Try it:
Starting with the line where "Debugging connectivity issues" appears, print every line through the end of the entries below exactly as it stands, and leave out the pictures.

Dataset entries
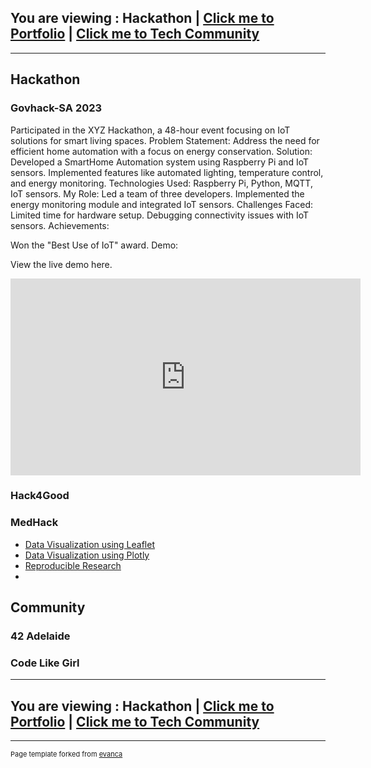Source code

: ## You are viewing : Hackathon | [Click me to Portfolio](/index.md) | [Click me to Tech Community](/Community.md)
---

## Hackathon 

### Govhack-SA 2023 

Participated in the XYZ Hackathon, a 48-hour event focusing on IoT solutions for smart living spaces.
Problem Statement: Address the need for efficient home automation with a focus on energy conservation.
Solution: Developed a SmartHome Automation system using Raspberry Pi and IoT sensors.
Implemented features like automated lighting, temperature control, and energy monitoring.
Technologies Used: Raspberry Pi, Python, MQTT, IoT sensors.
My Role: Led a team of three developers.
Implemented the energy monitoring module and integrated IoT sensors.
Challenges Faced: Limited time for hardware setup.
Debugging connectivity issues with IoT sensors.
Achievements:

Won the "Best Use of IoT" award.
Demo:

View the live demo here. 
<iframe width="560" height="315" src="https://www.youtube.com/embed/EjiI16aQEPI?si=uyHbDSV90_Yjwsw_" title="YouTube video player" frameborder="0" allow="accelerometer; autoplay; clipboard-write; encrypted-media; gyroscope; picture-in-picture; web-share" allowfullscreen></iframe>

### Hack4Good

### MedHack


- [Data Visualization using Leaflet](https://rpubs.com/camillekokoko/nflstadiums)
- [Data Visualization using Plotly](https://rpubs.com/camillekokoko/1029104)
- [Reproducible Research](https://rpubs.com/camillekokoko/297611)
- 
## Community
### 42 Adelaide

### Code Like Girl
---
## You are viewing : Hackathon | [Click me to Portfolio](/index.md) | [Click me to Tech Community](/Community.md)


---
<p style="font-size:11px">Page template forked from <a href="https://github.com/evanca/quick-portfolio">evanca</a></p>
<!-- Remove above link if you don't want to attribute -->

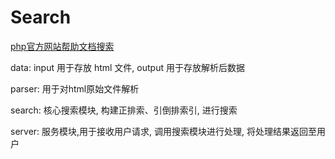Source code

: # Search
[php官方网站帮助文档搜索](http://39.96.48.21:9000/index.html)

data: input 用于存放 html 文件, output 用于存放解析后数据

parser: 用于对html原始文件解析

search: 核心搜索模块, 构建正排索、引倒排索引, 进行搜索

server: 服务模块,用于接收用户请求, 调用搜索模块进行处理, 将处理结果返回至用户


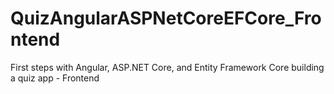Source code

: # QuizAngularASPNetCoreEFCore_Frontend
First steps with Angular, ASP.NET Core, and Entity Framework Core building a quiz app - Frontend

Finished task:
Debugging connectivity issues with IoT sensors.
Achievements:

Won the "Best Use of IoT" award.
Demo:

View the live demo here. 
<iframe width="560" height="315" src="https://www.youtube.com/embed/EjiI16aQEPI?si=uyHbDSV90_Yjwsw_" title="YouTube video player" frameborder="0" allow="accelerometer; autoplay; clipboard-write; encrypted-media; gyroscope; picture-in-picture; web-share" allowfullscreen></iframe>

### Hack4Good

### MedHack


- [Data Visualization using Leaflet](https://rpubs.com/camillekokoko/nflstadiums)
- [Data Visualization using Plotly](https://rpubs.com/camillekokoko/1029104)
- [Reproducible Research](https://rpubs.com/camillekokoko/297611)
- 
## Community
### 42 Adelaide

### Code Like Girl
---
## You are viewing : Hackathon | [Click me to Portfolio](/index.md) | [Click me to Tech Community](/Community.md)


---
<p style="font-size:11px">Page template forked from <a href="https://github.com/evanca/quick-portfolio">evanca</a></p>
<!-- Remove above link if you don't want to attribute -->

Source code

: # Search
[php官方网站帮助文档搜索](http://39.96.48.21:9000/index.html)

data: input 用于存放 html 文件, output 用于存放解析后数据

parser: 用于对html原始文件解析

search: 核心搜索模块, 构建正排索、引倒排索引, 进行搜索

server: 服务模块,用于接收用户请求, 调用搜索模块进行处理, 将处理结果返回至用户


Source code

: # QuizAngularASPNetCoreEFCore_Frontend
First steps with Angular, ASP.NET Core, and Entity Framework Core building a quiz app - Frontend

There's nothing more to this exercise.